Standing up to GetUp

Andrew Bolt – Sunday, October 16, 11 (04:52 am)

It’s fine by the media when unions and Labor figures create and fund the far-Left GetUp, which artificially bumps up its “membership” numbers to create the illusion of a mass movement.

But it’s not fine when a conservative, using far less money, helps to create something similar:

AS OPINION polls reveal Labor’s worst results on record, largely on the back of plummeting support for the Gillard government’s decision to put a price on carbon, ‘’grassroots’’ anti-carbon tax websites have mushroomed.

But what appears to be a proliferation of community-based, anti-government activism sites is not necessarily what it seems. Several sites are part of an orchestrated political campaign by Liberal senator Cory Bernardi and conservative organisations he is linked with.

Using American Tea Party-style tactics, Bernardi has built a network of ‘’grassroots’’ political websites that promote limited government, lower taxes, free enterprise and ‘’traditional’’ values - as well as a campaign against the government and its policies, most potently against the carbon tax.


Offensive minister demands law against offending him

Andrew Bolt – Sunday, October 16, 11 (04:38 am)

The criminalising of causing “offence” by mere words has gone far too far already, making satire of Leftist causes an endangered form of expression. This assault on our right to free speech should be wound back, not extended - and certainly not extended by a “Liberal” government:

STATE Parliament is set to pass new legislation making it a criminal offence to “insult” Gaming Minister Michael O’Brien.

Fines of up to $11,945 will be given to anyone found guilty of upsetting the minister and his staff under the extraordinary new offence.

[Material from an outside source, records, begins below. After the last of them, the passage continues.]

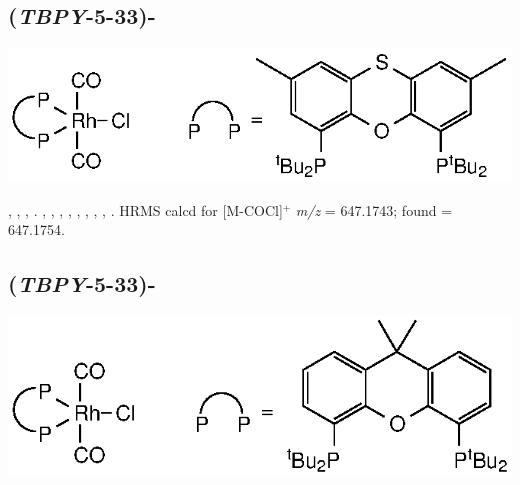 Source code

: 
\subsection*{(\emph{TBPY}-5-33)-}

\begin{structure}[h]
\begin{center}
\includegraphics{../Structures/RhCl(StBu)(CO)2.eps}
\end{center}
\end{structure}

,
,
,
.
,
,
,
,
,
,
,
,
.
HRMS calcd for  [M-COCl]$^+$ \emph{m/z} = 647.1743; found = 647.1754.



\subsection*{(\emph{TBPY}-5-33)-}

\begin{structure}[h]
\begin{center}
\includegraphics{../Structures/RhCl(CtBu)(CO)2.eps}
\end{center}
\end{structure}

The Baillieu Government is seeking changes to the Gaming Regulation Act which it says are “reasonably necessary to respect the rights and reputation of the minister and authorised persons”. If passed, the ruling will become law.

The amendment proposed to the Act will make it an offence to “assault, obstruct, hinder, threaten, abuse, insult or intimidate” the minister or authorised persons exercising “due diligence” in monitoring gambling systems such as pokies.

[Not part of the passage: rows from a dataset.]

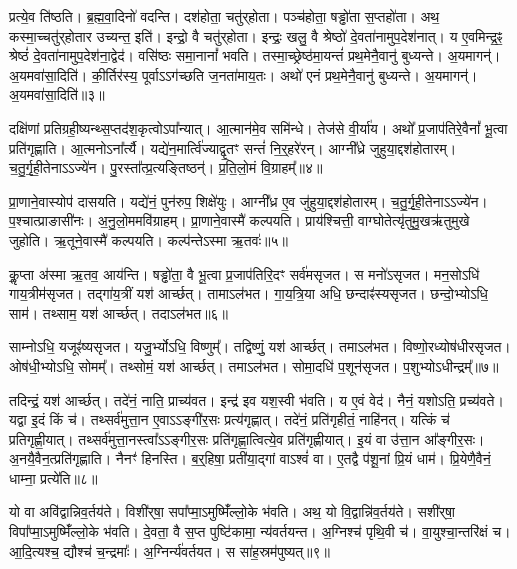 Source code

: प्रत्ये॒व ति॑ष्ठति।
ब्र॒ह्म॒वा॒दिनो॑ वदन्ति।
दश॑होता॒ चतु॑र्‌\mbox{}होता।
पञ्च॑होता॒ षड्ढो॑ता स॒प्तहो॑ता।
अथ॒ कस्मा॒च्चतु॑र्‌\mbox{}होतार उच्यन्त॒ इति॑।
इन्द्रो॒ वै चतु॑र्‌\mbox{}होता।
इन्द्रः॒ खलु॒ वै श्रेष्ठो॑ दे॒वता॑नामुप॒\-देश॑नात्।
य ए॒वमिन्द्र॒ꣴ॒ श्रेष्ठं॑ दे॒वता॑नामुप॒\-देश॑ना॒द्वेद॑।
वसि॑ष्ठः समा॒नानां᳚ भवति।
तस्मा॒च्छ्रेष्ठ॑मा॒यन्तं॑ प्रथ॒मेनै॒वानु॑ बुध्यन्ते।
अ॒यमागन्॑।
अ॒यमवा॑सा॒दिति॑।
की॒र्तिर॑स्य॒ पूर्वा\-ऽऽग॑च्छति ज॒नता॑माय॒तः।
अथो॑ एनं प्रथ॒मेनै॒वानु॑ बुध्यन्ते।
अ॒यमागन्॑।
अ॒यमवा॑सा॒दिति॑॥३॥\anuvakamend[स॒प्तहो॑ता प्रति॒ष्ठां वेद॑ बुध्यन्ते॒ षट्च॑]

दक्षि॑णां प्रतिग्रही॒ष्यन्थ्स॒प्तद॑श॒कृत्वो\-ऽपा᳚न्यात्।
आ॒त्मान॑मे॒व समि॑न्धे।
तेज॑से वी॒र्या॑य।
अथो᳚ प्र॒जा\-प॑तिरे॒वैनां᳚ भू॒त्वा प्रति॑\-गृह्णाति।
आ॒त्मनो\-ऽना᳚र्त्यै।
यद्ये॑न॒मार्त्वि॑ज्याद्वृ॒तꣳ सन्तं॑ नि॒र्‌॒\mbox{}हरे॑रन्।
आग्नी᳚ध्रे जुहुया॒द्दश॑होतारम्।
च॒तु॒र्गृ॒ही॒तेनाऽऽज्ये॑न।
पु॒रस्ता᳚त्प्र॒त्यङ्तिष्ठन्॑।
प्र॒ति॒लो॒मं वि॒ग्राहम्᳚॥४॥

प्रा॒णाने॒वास्योप॑ दासयति।
यद्ये॑नं॒ पुन॑रुप॒ शिक्षे॑युः।
आग्नी᳚ध्र ए॒व जु॑हुया॒द्दश॑होतारम्।
च॒तु॒र्गृ॒ही॒तेनाऽऽज्ये॑न।
प॒श्चात्प्राङासी॑नः।
अ॒नु॒लो॒ममवि॑ग्राहम्।
प्रा॒णाने॒वास्मै॑ कल्पयति।
प्राय॑श्चित्ती॒ वाग्घोतेत्यृ॑तुमु॒खऋ॑तुमुखे जुहोति।
ऋ॒तूने॒वास्मै॑ कल्पयति।
कल्प॑न्ते\-ऽस्मा ऋ॒तवः॑॥५॥

कॢ॒प्ता अ॑स्मा ऋ॒तव॒ आय॑न्ति।
षड्ढो॑ता॒ वै भू॒त्वा प्र॒जा\-प॑तिरि॒दꣳ सर्व॑म\-सृजत।
स मनो॑\-ऽ\-सृजत।
मन॒सोऽधि॑ गाय॒त्रीम॑\-सृजत।
तद्गा॑य॒त्रीं यश॑ आर्च्छत्।
तामाऽल॑भत।
गा॒य॒त्रि॒या अधि॒ छन्दाꣴ॑स्य\-सृजत।
छन्दो॒भ्योऽधि॒ साम॑।
तथ्साम॒ यश॑ आर्च्छत्।
तदाऽल॑भत॥६॥

साम्नोऽधि॒ यजूꣴ॑ष्य\-सृजत।
यजु॒र्भ्योऽधि॒ विष्णुम्᳚।
तद्विष्णुं॒ यश॑ आर्च्छत्।
तमाऽल॑भत।
विष्णो॒रध्योष॑धीर\-सृजत।
ओष॑धी॒भ्योऽधि॒ सोमम्᳚।
तथ्सोमं॒ यश॑ आर्च्छत्।
तमाऽल॑भत।
सोमा॒दधि॑ प॒शून॑\-सृजत।
प॒शुभ्यो\-ऽधीन्द्रम्᳚॥७॥

तदिन्द्रं॒ यश॑ आर्च्छत्।
तदे॑नं॒ नाति॒ प्राच्य॑वत।
इन्द्र॑ इव यश॒स्वी भ॑वति।
य ए॒वं वेद॑।
नैनं॒ यशोऽति॒ प्रच्य॑वते।
यद्वा इ॒दं किं च॑।
तथ्सर्व॑मुत्ता॒न ए॒वा\-ऽऽङ्गी॑र॒सः प्रत्य॑गृह्णात्।
तदे॑नं॒ प्रति॑\-गृहीतं॒ नाहि॑नत्।
यत्किं च॑ प्रतिगृह्णी॒यात्।
तथ्सर्व॑मुत्ता॒नस्त्वा᳚\-ऽऽङ्गीर॒सः प्रति॑\-गृह्णा॒त्वित्ये॒व प्रति॑\-गृह्णीयात्।
इ॒यं वा उ॑त्ता॒न आ᳚ङ्गीर॒सः।
अ॒नयै॒वैन॒त्प्रति॑\-गृह्णाति।
नैनꣳ॑ हिनस्ति।
ब॒र्॒हिषा॒ प्रती॑या॒द्गां वाऽश्वं॑ वा।
ए॒तद्वै प॑शू॒नां प्रि॒यं धाम॑।
प्रि॒येणै॒वैनं॒ धाम्ना॒ प्रत्ये॑ति॥८॥\anuvakamend[वि॒ग्राह॑मृ॒तव॒स्तदा\-ऽल॑भ॒तेन्द्रं॑ गृह्णीया॒थ्षट्च॑]

यो वा अवि॑द्वान्निव॒र्तय॑ते।
विशी॑र्‌\mbox{}षा॒ सपा᳚प्मा॒\-ऽमुष्मिँ॑ल्लो॒के भ॑वति।
अथ॒ यो वि॒द्वान्नि॑व॒र्तय॑ते।
सशी॑र्‌\mbox{}षा॒ विपा᳚प्मा॒\-ऽमुष्मिँ॑ल्लो॒के भ॑वति।
दे॒वता॒ वै स॒प्त पुष्टि॑कामा॒ न्य॑वर्तयन्त।
अ॒ग्निश्च॑ पृथि॒वी च॑।
वा॒युश्चा॒न्तरि॑क्षं च।
आ॒दि॒त्यश्च॒ द्यौश्च॑ च॒न्द्रमाः᳚।
अ॒ग्निर्न्य॑वर्तयत।
स सा॑ह॒स्रम॑पुष्यत्॥९॥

I’m grossly offended by this attack on my right to ridicule. Who can I sue?


Solution: first eat the lawyers

Andrew Bolt – Sunday, October 16, 11 (04:33 am)

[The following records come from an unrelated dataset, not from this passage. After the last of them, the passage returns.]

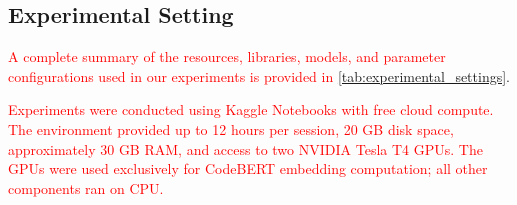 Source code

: \documentclass[authoryear,final,5p,times,twocolumn]{elsarticle}
\theoremstyle{plain}
\begin{document}
\subsection{Experimental Setting}
\label{sec:experimental_setting}
\textcolor{red}{A complete summary of the resources, libraries, models, and parameter configurations used in our experiments is provided in \autoref{tab:experimental_settings}}.

\textcolor{red}{Experiments were conducted using Kaggle Notebooks with free cloud compute. The environment provided up to 12 hours per session, 20 GB disk space, approximately 30 GB RAM, and access to two NVIDIA Tesla T4 GPUs. The GPUs were used exclusively for CodeBERT embedding computation; all other components ran on CPU.}

\begin{table}[!htbp]
\centering
\caption{ \textcolor{red}{Hierarchical overview of versions and parameters used in the experimental setting. All parameters not explicitly listed are left at their default values.}}
\label{tab:experimental_settings}
\footnotesize
\setlength{\tabcolsep}{3pt}
\end{table}
\end{document}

In this world of lawyers we become not just too scared to speak, but too scared to eat:

SOME restaurants have banned them outright. Others will give one to you - if you promise not to sue. A brave few offer them unprompted.

It’s the ‘’doggy bag’’, the container in which leftovers are taken home. Once common in Melbourne, they’ve all but disappeared amid fears of civil action and the incorrect belief that they’re illegal.


If you can’t run yourselves…

Andrew Bolt – Sunday, October 16, 11 (04:27 am)

The Gillard team seems to be falling apart, with some leaking the news that Julia Gillard overruled Chris Bowen’s plan to send boat people to Nauru, after all::

Former Labor leader and Gillard loyalist Simon Crean went public with his disgust over the leaks, warning colleagues their behaviour was disgraceful....

“It’s outrageous that cabinet leaks. People ought to understand the damage this can cause government."…

Ms Gillard is believed to be planning to “read the riot act” to Cabinet after the blow-by-blow account was made public....

Ms Gillard’s decision has deeply angered the Right faction, with one cabinet minister conceding a leadership switch to Kevin Rudd or Stephen Smith may prove the only circuit-breaker.

But Labor powerbrokers Assistant Treasurer Bill Shorten and Senator Stephen Conroy denied colleagues’ claims they “confronted” the PM in her office on Thursday over asylum seeker policy.

Mr Shorten said: “I meet with her all the time. If someone’s telling that I confronted Julia on asylum - I deny that.”

Confronted her about somethng else, then?


Samantha Maiden:

Naturally, some blamed Mr Rudd for yesterday’s leaks, but it is clear Ms Gillard is looking for multiple rats.